Amar Suherlan, Kepala desa Nairnggul mengatakan, memang benar warga desa kami bernama ade (48) petani gula aren warga kampung garunggang RT 03 RW 11 diduga jatuh dari jembatan gantung sungai Cigadung.
“Awal mula kejadian nya tidak ada yang tau, namun menurut keterangan pihak keluarga jatuh dari jembatan gantung sungai Cigadung saat hendak mengambil gula aren,” ujarnya, Kamis (10/11/2022).
Kepala desa menambahkan, pihak keluarganya menduga hanyut terbawa arus air sungai Cigadung,paslnya setelah di cari kemana mana hinga mencari ke lokasi tempat penyadapan gula aren tidak diketemukan yang diketemukan hanya kendaraan sepeda motor dengan Zrigen tempat Air nira.

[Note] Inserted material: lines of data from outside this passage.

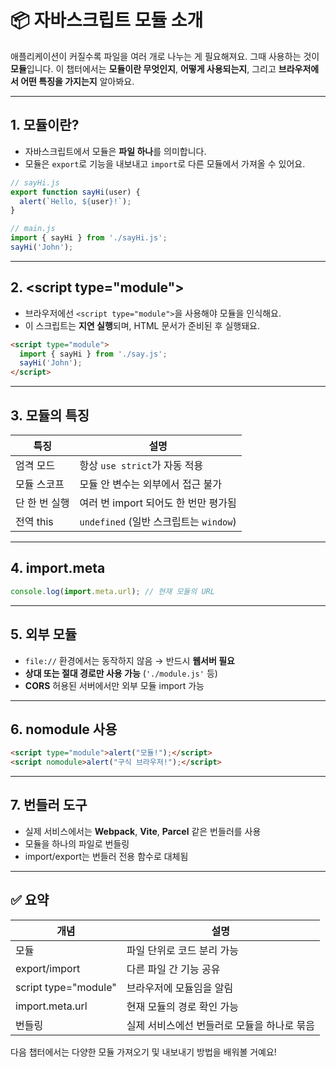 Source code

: 
# 📦 자바스크립트 모듈 소개

애플리케이션이 커질수록 파일을 여러 개로 나누는 게 필요해져요. 그때 사용하는 것이 **모듈**입니다. 이 챕터에서는 **모듈이란 무엇인지**, **어떻게 사용되는지**, 그리고 **브라우저에서 어떤 특징을 가지는지** 알아봐요.

---

## 1. 모듈이란?

- 자바스크립트에서 모듈은 **파일 하나**를 의미합니다.
- 모듈은 `export`로 기능을 내보내고 `import`로 다른 모듈에서 가져올 수 있어요.

```js
// sayHi.js
export function sayHi(user) {
  alert(`Hello, ${user}!`);
}

// main.js
import { sayHi } from './sayHi.js';
sayHi('John');
```

---

## 2. \<script type="module">

- 브라우저에선 `<script type="module">`을 사용해야 모듈을 인식해요.
- 이 스크립트는 **지연 실행**되며, HTML 문서가 준비된 후 실행돼요.

```html
<script type="module">
  import { sayHi } from './say.js';
  sayHi('John');
</script>
```

---

## 3. 모듈의 특징

| 특징 | 설명 |
|------|------|
| 엄격 모드 | 항상 `use strict`가 자동 적용 |
| 모듈 스코프 | 모듈 안 변수는 외부에서 접근 불가 |
| 단 한 번 실행 | 여러 번 import 되어도 한 번만 평가됨 |
| 전역 this | `undefined` (일반 스크립트는 `window`) |

---

## 4. import.meta

```js
console.log(import.meta.url); // 현재 모듈의 URL
```

---

## 5. 외부 모듈

- `file://` 환경에서는 동작하지 않음 → 반드시 **웹서버 필요**
- **상대 또는 절대 경로만 사용 가능** (`'./module.js'` 등)
- **CORS** 허용된 서버에서만 외부 모듈 import 가능

---

## 6. nomodule 사용

```html
<script type="module">alert("모듈!");</script>
<script nomodule>alert("구식 브라우저!");</script>
```

---

## 7. 번들러 도구

- 실제 서비스에서는 **Webpack**, **Vite**, **Parcel** 같은 번들러를 사용
- 모듈을 하나의 파일로 번들링
- import/export는 번들러 전용 함수로 대체됨

---

## ✅ 요약

| 개념 | 설명 |
|------|------|
| 모듈 | 파일 단위로 코드 분리 가능 |
| export/import | 다른 파일 간 기능 공유 |
| script type="module" | 브라우저에 모듈임을 알림 |
| import.meta.url | 현재 모듈의 경로 확인 가능 |
| 번들링 | 실제 서비스에선 번들러로 모듈을 하나로 묶음 |

다음 챕터에서는 다양한 모듈 가져오기 및 내보내기 방법을 배워볼 거예요!
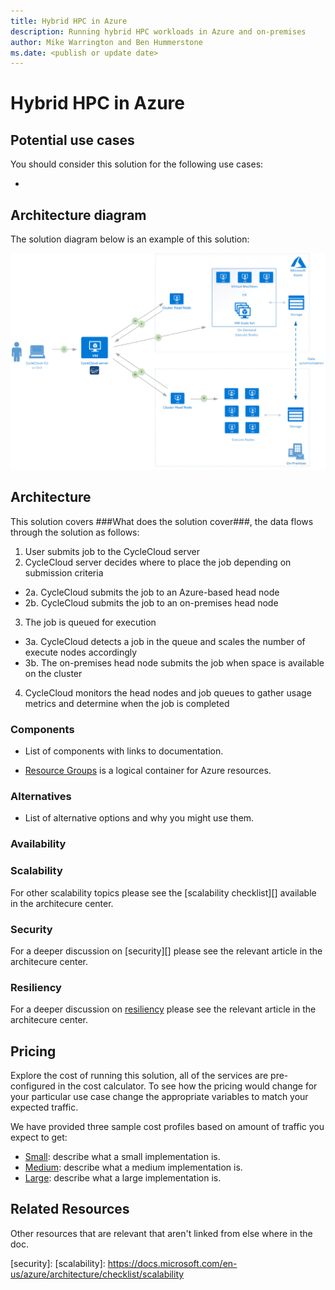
 ```yaml
---
title: Hybrid HPC in Azure
description: Running hybrid HPC workloads in Azure and on-premises
author: Mike Warrington and Ben Hummerstone
ms.date: <publish or update date>
---
```

# Hybrid HPC in Azure

<Introductory paragraph>

## Potential use cases

You should consider this solution for the following use cases:

* 

## Architecture diagram

The solution diagram below is an example of this solution:

![Architecture overview of the components involved in a Hybrid HPC solution using CycleCloud][architecture]

## Architecture

This solution covers ###What does the solution cover###, the data flows through the solution as follows:

1. User submits job to the CycleCloud server
2. CycleCloud server decides where to place the job depending on submission criteria
  - 2a. CycleCloud submits the job to an Azure-based head node
  - 2b. CycleCloud submits the job to an on-premises head node
3. The job is queued for execution
  - 3a. CycleCloud detects a job in the queue and scales the number of execute nodes accordingly
  - 3b. The on-premises head node submits the job when space is available on the cluster
4. CycleCloud monitors the head nodes and job queues to gather usage metrics and determine when the job is completed

### Components

* List of components with links to documentation.

* [Resource Groups][resource-groups] is a logical container for Azure resources.

### Alternatives

* List of alternative options and why you might use them.

### Availability

### Scalability

For other scalability topics please see the  [scalability checklist][] available in the architecure center.

### Security

For a deeper discussion on [security][] please see the relevant article in the architecure center.

### Resiliency

For a deeper discussion on [resiliency][] please see the relevant article in the architecure center.

## Pricing

Explore the cost of running this solution, all of the services are pre-configured in the cost calculator.  To see how the pricing would change for your particular use case change the appropriate variables to match your expected traffic.

We have provided three sample cost profiles based on amount of traffic you expect to get:

* [Small][small-pricing]: describe what a small implementation is.
* [Medium][medium-pricing]: describe what a medium implementation is.
* [Large][large-pricing]: describe what a large implementation is.

## Related Resources

Other resources that are relevant that aren't linked from else where in the doc.

<!-- links -->
[small-pricing]: https://azure.com/e/
[medium-pricing]: https://azure.com/e/
[large-pricing]: https://azure.com/e/
[architecture]: ./media/hybrid-hpc-ref-arch.png
[resource-groups]: https://docs.microsoft.com/en-us/azure/azure-resource-manager/resource-group-overview
[resiliency]: https://docs.microsoft.com/en-us/azure/architecture/resiliency/
[security]:
[scalability]: https://docs.microsoft.com/en-us/azure/architecture/checklist/scalability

“setelah memastikan ada Warga yang hilang hanyut terseret arus sungai Cigadung,kami pemerintah desa langsung membuat laporan sementara ke pemerintah kecamatan dan tembusan langsung ke Polsek naringgul,” terangnya.
Masih jelasnya, upaya kami pemerintah desa sudah melakukan Pencarian dari mulai hari selasa siang dan hari ini rabu 9 Nopember 2022 kami bersama petugas gabungan TNI-POLRI, Satpol-PP, Retana dibantu warga masyarakat.
“Setelah dilakukan penyisiran di sepanjang sungai Cigadung namun hinga menjelang sore tiba korban belum ada tanda tanda diketemukan, dan rencananya hari ini kembali melaksanakan pencarian ke arah desa cinerang masih di aliran sungai Cigadung,” pungkasnya.